Para evitar el maltrato de la MB que, según dice ELTallercito es el común denominador en estos casos, he determinado que, si se va a remplazar el capacitor o los capacitores, que más da si maltratamos los elementos que vamos a cambiar en vez de tratar de cuidar la MB.

Los últimos cambios de este tipo, se optó por cortar de cuajo por la parte baja, con una picadora muy bien afilada, el cuerpo del capacitor.

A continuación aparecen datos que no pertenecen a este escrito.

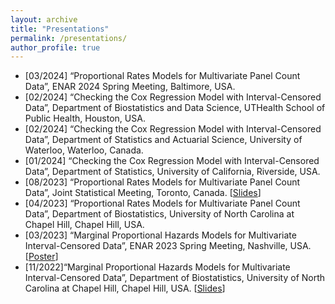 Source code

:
 ```yaml
---
layout: archive
title: "Presentations"
permalink: /presentations/
author_profile: true
---
```


- [03/2024] “Proportional Rates Models for Multivariate Panel Count Data”, ENAR 2024 Spring Meeting, Baltimore, USA.
- [02/2024] “Checking the Cox Regression Model with Interval-Censored Data”, Department of Biostatistics and Data Science, UTHealth School of Public Health, Houston, USA.
- [02/2024] “Checking the Cox Regression Model with Interval-Censored Data”, Department of Statistics and Actuarial Science, University of Waterloo, Waterloo, Canada.
- [01/2024] “Checking the Cox Regression Model with Interval-Censored Data”, Department of Statistics, University of California, Riverside, USA.
- [08/2023] “Proportional Rates Models for Multivariate Panel Count Data”, Joint Statistical Meeting, Toronto, Canada. \[[Slides](/files/presentations/panelcount-JSM2023.pdf)\]
- [04/2023] “Proportional Rates Models for Multivariate Panel Count Data”, Department of Biostatistics, University of North Carolina at Chapel Hill, Chapel Hill, USA.
- [03/2023] “Marginal Proportional Hazards Models for Multivariate Interval-Censored Data”, ENAR 2023 Spring Meeting, Nashville, USA. \[[Poster](/files/presentations/ENAR2023.pdf)\]
- [11/2022]“Marginal Proportional Hazards Models for Multivariate Interval-Censored Data”, Department of Biostatistics, University of North Carolina at Chapel Hill, Chapel Hill, USA. \[[Slides](/files/presentations/UNC-seminar-2022.pdf)\]
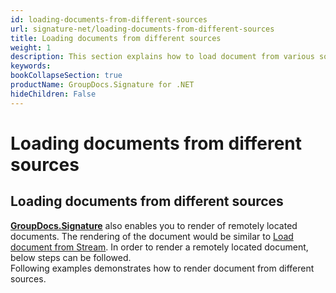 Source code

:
 ```yaml
---
id: loading-documents-from-different-sources
url: signature-net/loading-documents-from-different-sources
title: Loading documents from different sources
weight: 1
description: This section explains how to load document from various sources and data storage like file on disk, data stream, remote web resources, FTP servers, Amazon Cloud or Azure storage etc.
keywords: 
bookCollapseSection: true
productName: GroupDocs.Signature for .NET
hideChildren: False
---
```


# Loading documents from different sources

## Loading documents from different sources

[**GroupDocs.Signature**](https://products.groupdocs.com/signature/net) also enables you to render of remotely located documents. The rendering of the document would be similar to [Load document from Stream](https://wiki.lisbon.dynabic.com/display/signature/Load+document+from+Stream). In order to render a remotely located document, below steps can be followed.  
Following examples demonstrates how to render document from different sources.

Luego, se retira el remanente de dicho cuerpo y, con la MB fijada en vertical, se aplica el cautín - es mejor utilizar un cautín de cierto calibre: 40W aprox - preferiblemente dotado de una punta de unos 3 mm, mientras que, por el otro lado se tira de los alambre, uno a uno, a medida que se sienten flojos y sin ejercer fuerza excesiva, luego de lo cual se vacía el bypass con un chupete de desoldar.

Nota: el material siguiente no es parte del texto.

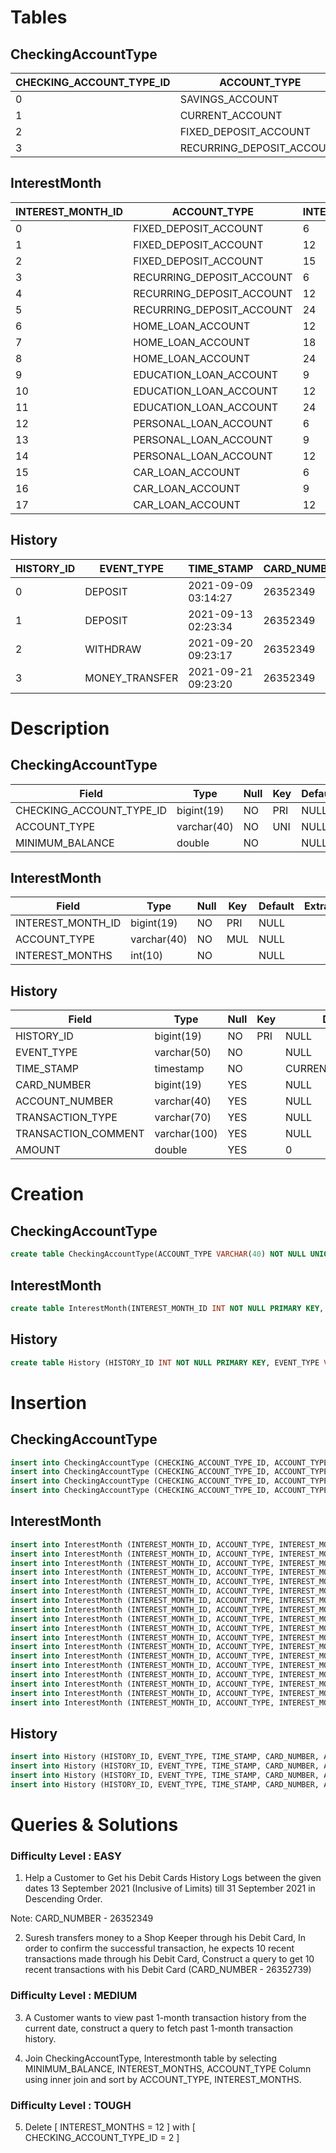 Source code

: # Tables

## CheckingAccountType

| CHECKING_ACCOUNT_TYPE_ID | ACCOUNT_TYPE              | MINIMUM_BALANCE |
| ------------------------ | ------------------------- | --------------- |
| 0                        | SAVINGS_ACCOUNT           | 3000            |
| 1                        | CURRENT_ACCOUNT           | 0               |
| 2                        | FIXED_DEPOSIT_ACCOUNT     | 5000            |
| 3                        | RECURRING_DEPOSIT_ACCOUNT | 0               |

## InterestMonth

| INTEREST_MONTH_ID | ACCOUNT_TYPE              | INTEREST_MONTHS |
| ----------------- | ------------------------- | --------------- |
| 0                 | FIXED_DEPOSIT_ACCOUNT     | 6               |
| 1                 | FIXED_DEPOSIT_ACCOUNT     | 12              |
| 2                 | FIXED_DEPOSIT_ACCOUNT     | 15              |
| 3                 | RECURRING_DEPOSIT_ACCOUNT | 6               |
| 4                 | RECURRING_DEPOSIT_ACCOUNT | 12              |
| 5                 | RECURRING_DEPOSIT_ACCOUNT | 24              |
| 6                 | HOME_LOAN_ACCOUNT         | 12              |
| 7                 | HOME_LOAN_ACCOUNT         | 18              |
| 8                 | HOME_LOAN_ACCOUNT         | 24              |
| 9                 | EDUCATION_LOAN_ACCOUNT    | 9               |
| 10                | EDUCATION_LOAN_ACCOUNT    | 12              |
| 11                | EDUCATION_LOAN_ACCOUNT    | 24              |
| 12                | PERSONAL_LOAN_ACCOUNT     | 6               |
| 13                | PERSONAL_LOAN_ACCOUNT     | 9               |
| 14                | PERSONAL_LOAN_ACCOUNT     | 12              |
| 15                | CAR_LOAN_ACCOUNT          | 6               |
| 16                | CAR_LOAN_ACCOUNT          | 9               |
| 17                | CAR_LOAN_ACCOUNT          | 12              |

## History

| HISTORY_ID | EVENT_TYPE     | TIME_STAMP          | CARD_NUMBER | ACCOUNT_NUMBER | TRANSACTION_TYPE           | TRANSACTION_COMMENT | AMOUNT |
| ---------- | -------------- | ------------------- | ----------- | -------------- | -------------------------- | ------------------- | ------ |
| 0          | DEPOSIT        | 2021-09-09 03:14:27 | 26352349    | NULL           | SBI_PLATINUM_INTERNATIONAL | DEPOSIT FEE         | 5000   |
| 1          | DEPOSIT        | 2021-09-13 02:23:34 | 26352349    | NULL           | SBI_PLATINUM_INTERNATIONAL | TEST DEPOSIT        | 20     |
| 2          | WITHDRAW       | 2021-09-20 09:23:17 | 26352349    | NULL           | SBI_PLATINUM_INTERNATIONAL | NULL                | 1000   |
| 3          | MONEY_TRANSFER | 2021-09-21 09:23:20 | 26352349    | NULL           | SBI_PLATINUM_INTERNATIONAL | FOOD PAYMENT        | 450    |

# Description

## CheckingAccountType

| Field                    | Type        | Null | Key | Default | Extra |
| ------------------------ | ----------- | ---- | --- | ------- | ----- |
| CHECKING_ACCOUNT_TYPE_ID | bigint(19)  | NO   | PRI | NULL    |       |
| ACCOUNT_TYPE             | varchar(40) | NO   | UNI | NULL    |       |
| MINIMUM_BALANCE          | double      | NO   |     | NULL    |       |

## InterestMonth

| Field             | Type        | Null | Key | Default | Extra |
| ----------------- | ----------- | ---- | --- | ------- | ----- |
| INTEREST_MONTH_ID | bigint(19)  | NO   | PRI | NULL    |       |
| ACCOUNT_TYPE      | varchar(40) | NO   | MUL | NULL    |       |
| INTEREST_MONTHS   | int(10)     | NO   |     | NULL    |       |

## History

| Field               | Type         | Null | Key | Default           | Extra |
| ------------------- | ------------ | ---- | --- | ----------------- | ----- |
| HISTORY_ID          | bigint(19)   | NO   | PRI | NULL              |       |
| EVENT_TYPE          | varchar(50)  | NO   |     | NULL              |       |
| TIME_STAMP          | timestamp    | NO   |     | CURRENT_TIMESTAMP |       |
| CARD_NUMBER         | bigint(19)   | YES  |     | NULL              |       |
| ACCOUNT_NUMBER      | varchar(40)  | YES  |     | NULL              |       |
| TRANSACTION_TYPE    | varchar(70)  | YES  |     | NULL              |       |
| TRANSACTION_COMMENT | varchar(100) | YES  |     | NULL              |       |
| AMOUNT              | double       | YES  |     | 0                 |       |

# Creation

## CheckingAccountType

```sql
create table CheckingAccountType(ACCOUNT_TYPE VARCHAR(40) NOT NULL UNIQUE, MINIMUM_BALANCE DOUBLE NOT NULL);
```

## InterestMonth

```sql
create table InterestMonth(INTEREST_MONTH_ID INT NOT NULL PRIMARY KEY, ACCOUNT_TYPE VARCHAR(40) NOT NULL, INTEREST_MONTHS INT NOT NULL, CONSTRAINT fk_interest_month FOREIGN KEY (ACCOUNT_TYPE) REFERENCES AccountType(ACCOUNT_TYPE));
```

## History

```sql
create table History (HISTORY_ID INT NOT NULL PRIMARY KEY, EVENT_TYPE VARCHAR(50), TIME_STAMP TIMESTAMP,  CARD_NUMBER BIGINT, ACCOUNT_NUMBER VARCHAR(40), TRANSACTION_TYPE VARCHAR(70),  TRANSACTION_COMMENT VARCHAR(100), AMOUNT DOUBLE);
```

# Insertion

## CheckingAccountType

```sql
insert into CheckingAccountType (CHECKING_ACCOUNT_TYPE_ID, ACCOUNT_TYPE, MINIMUM_BALANCE) values(0, 'SAVINGS_ACCOUNT', 3000);
insert into CheckingAccountType (CHECKING_ACCOUNT_TYPE_ID, ACCOUNT_TYPE, MINIMUM_BALANCE) values(1, 'CURRENT_ACCOUNT', 0);
insert into CheckingAccountType (CHECKING_ACCOUNT_TYPE_ID, ACCOUNT_TYPE, MINIMUM_BALANCE) values(2, 'FIXED_DEPOSIT_ACCOUNT', 5000);
insert into CheckingAccountType (CHECKING_ACCOUNT_TYPE_ID, ACCOUNT_TYPE, MINIMUM_BALANCE) values(3, 'RECURRING_DEPOSIT_ACCOUNT', 0);
```

## InterestMonth

```sql
insert into InterestMonth (INTEREST_MONTH_ID, ACCOUNT_TYPE, INTEREST_MONTHS) values(0, 'FIXED_DEPOSIT_ACCOUNT', 6);
insert into InterestMonth (INTEREST_MONTH_ID, ACCOUNT_TYPE, INTEREST_MONTHS) values(1, 'FIXED_DEPOSIT_ACCOUNT', 12);
insert into InterestMonth (INTEREST_MONTH_ID, ACCOUNT_TYPE, INTEREST_MONTHS) values(2, 'FIXED_DEPOSIT_ACCOUNT', 15);
insert into InterestMonth (INTEREST_MONTH_ID, ACCOUNT_TYPE, INTEREST_MONTHS) values(3, 'RECURRING_DEPOSIT_ACCOUNT', 6);
insert into InterestMonth (INTEREST_MONTH_ID, ACCOUNT_TYPE, INTEREST_MONTHS) values(4, 'RECURRING_DEPOSIT_ACCOUNT', 12);
insert into InterestMonth (INTEREST_MONTH_ID, ACCOUNT_TYPE, INTEREST_MONTHS) values(5, 'RECURRING_DEPOSIT_ACCOUNT', 24);
insert into InterestMonth (INTEREST_MONTH_ID, ACCOUNT_TYPE, INTEREST_MONTHS) values(6, 'HOME_LOAN_ACCOUNT', 12);
insert into InterestMonth (INTEREST_MONTH_ID, ACCOUNT_TYPE, INTEREST_MONTHS) values(7, 'HOME_LOAN_ACCOUNT', 18);
insert into InterestMonth (INTEREST_MONTH_ID, ACCOUNT_TYPE, INTEREST_MONTHS) values(8, 'HOME_LOAN_ACCOUNT', 24);
insert into InterestMonth (INTEREST_MONTH_ID, ACCOUNT_TYPE, INTEREST_MONTHS) values(9, 'EDUCATION_LOAN_ACCOUNT', 9);
insert into InterestMonth (INTEREST_MONTH_ID, ACCOUNT_TYPE, INTEREST_MONTHS) values(10, 'EDUCATION_LOAN_ACCOUNT', 12);
insert into InterestMonth (INTEREST_MONTH_ID, ACCOUNT_TYPE, INTEREST_MONTHS) values(11, 'EDUCATION_LOAN_ACCOUNT', 24);
insert into InterestMonth (INTEREST_MONTH_ID, ACCOUNT_TYPE, INTEREST_MONTHS) values(12, 'PERSONAL_LOAN_ACCOUNT', 6);
insert into InterestMonth (INTEREST_MONTH_ID, ACCOUNT_TYPE, INTEREST_MONTHS) values(13, 'PERSONAL_LOAN_ACCOUNT', 9);
insert into InterestMonth (INTEREST_MONTH_ID, ACCOUNT_TYPE, INTEREST_MONTHS) values(14, 'PERSONAL_LOAN_ACCOUNT', 12);
insert into InterestMonth (INTEREST_MONTH_ID, ACCOUNT_TYPE, INTEREST_MONTHS) values(15, 'CAR_LOAN_ACCOUNT', 6);
insert into InterestMonth (INTEREST_MONTH_ID, ACCOUNT_TYPE, INTEREST_MONTHS) values(16, 'CAR_LOAN_ACCOUNT', 9);
insert into InterestMonth (INTEREST_MONTH_ID, ACCOUNT_TYPE, INTEREST_MONTHS) values(17, 'CAR_LOAN_ACCOUNT', 12);
```

## History

```sql
insert into History (HISTORY_ID, EVENT_TYPE, TIME_STAMP, CARD_NUMBER, ACCOUNT_NUMBER, TRANSACTION_TYPE, TRANSACTION_COMMENT, AMOUNT) values( 0, 'DEPOSIT', '2021-09-09 03:14:27', 26352349, NULL, 'SBI_PLATINUM_INTERNATIONAL', 'DEPOSIT FEE', 5000);
insert into History (HISTORY_ID, EVENT_TYPE, TIME_STAMP, CARD_NUMBER, ACCOUNT_NUMBER, TRANSACTION_TYPE, TRANSACTION_COMMENT, AMOUNT) values(  1, 'DEPOSIT', '2021-09-13 02:23:34', 26352349, NULL, 'SBI_PLATINUM_INTERNATIONAL', 'TEST DEPOSIT', 20 );
insert into History (HISTORY_ID, EVENT_TYPE, TIME_STAMP, CARD_NUMBER, ACCOUNT_NUMBER, TRANSACTION_TYPE, TRANSACTION_COMMENT, AMOUNT) values( 2, 'WITHDRAW', '2021-09-20 09:23:17', 26352349, NULL, 'SBI_PLATINUM_INTERNATIONAL', NULL, 1000);
insert into History (HISTORY_ID, EVENT_TYPE, TIME_STAMP, CARD_NUMBER, ACCOUNT_NUMBER, TRANSACTION_TYPE, TRANSACTION_COMMENT, AMOUNT) values( 3, 'MONEY_TRANSFER', '2021-09-21 09:23:20', 26352349, NULL, 'SBI_PLATINUM_INTERNATIONAL', 'FOOD PAYMENT', 450);
```

# Queries & Solutions

### Difficulty Level : EASY

1. Help a Customer to Get his Debit Cards History Logs between the given dates 13 September 2021 (Inclusive of Limits) till 31 September 2021 in Descending Order.

Note: CARD_NUMBER - 26352349

2. Suresh transfers money to a Shop Keeper through his Debit Card, In order to confirm the successful transaction, he expects 10 recent transactions made through his Debit Card, Construct a query to get 10 recent transactions with his Debit Card (CARD_NUMBER - 26352739)

### Difficulty Level : MEDIUM

3. A Customer wants to view past 1-month transaction history from the current date, construct a query to fetch past 1-month transaction history.

4. Join CheckingAccountType, Interestmonth table by selecting MINIMUM_BALANCE, INTEREST_MONTHS, ACCOUNT_TYPE Column using inner join and sort by ACCOUNT_TYPE, INTEREST_MONTHS.

### Difficulty Level : TOUGH

5. Delete [ INTEREST_MONTHS = 12 ] with [ CHECKING_ACCOUNT_TYPE_ID = 2 ]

Es lo que ha dado mejores y menores daños a las placas.

Espero les sirva y suerte:


----------



## Anibal82 (May 29, 2010)

Es muy interesante todos los aportes que me están dando y lo agradezco. 
  Obviamente que sabia a lo que me enfrentaba al querer cambiar los capacitores de la Mother, ya tenia experiencia (con buen resultado) cambiando capas de una placa de video. Por otro lado se de lo complicado que es no dañar los through-hole (los famosos tubitos de que tanto hablan), es mas reparando una placa de una central telefónica lo saque sin querer y lo solucione con una alambre muy fina pasándola de un lado a otro y haciendo contacto en las pistas de ambos lados (por supuesto que en una Mother esto es casi imposible).
  Gracias por el consejo mcrven y me estoy inclinando por cambiar la placa porque esto era una prueba para ver si podía salvar la Mother ya que llevarla a un servicio técnico me saldría mas caro que comprar una nueva (por lo menos en mi ciudad).
  Gracias a ElTallercito por aportar toda su experiencia y por supuesto que mis herramientas no se acercan ni a un 20% de lo que maneja el je je!! Pero me queda una duda, una vez que cambias los capasitores, los comprobas con el tester? (mas allá que es difícil llegar a una conclusión con un componente colocado, es simple curiosidad). Y por ultimo "SUPONIENDO QUE LOS CAPAS ANDAN BIEN" y hay algún otro componente para corroborar? Si alguien sabe como testear los Mosfet agradezco el aporte. Bueno seguimos en contacto y gracias! Mientras voy a empezar a buscar precios de Mother y micro je je!!


----------



## DOSMETROS (May 30, 2010)

mcrven dijo:


> Pues te comento DOSMETROS y demás, que si esas placas fuesen doblefaz, nos podríamos dar por afortunados. El caso es que son Multilayer con no menos de 4 capas superpuestas y, aún con la experiencia que pueda tener Anibal o, cualquiera de nosotros, es muy fácil arrastrar un tubito bypass e inutilizar una placa.
> 
> Ahora, lo que Anibal comentó, de probar los componentes en alguna otra placa madre de funcionamiento conocido, es lo más recomendable. Para la placa que estás reparando, posiblemente, la mejor solución será remplazarla. Entiendo que el costo puede ser importante pero, quizás puedas encontrar una de ese mismo modelo, usada y a un precio muy bajo.
> 
> ...


 

Si *mcrven* , lo expliquè como *doble faz* para que le fuera más facil de entender 

Saludos !


----------



## mcrven (May 31, 2010)

Anibal82 dijo:


> Pero me queda una duda, una vez que cambias los capasitores, los comprobas con el tester?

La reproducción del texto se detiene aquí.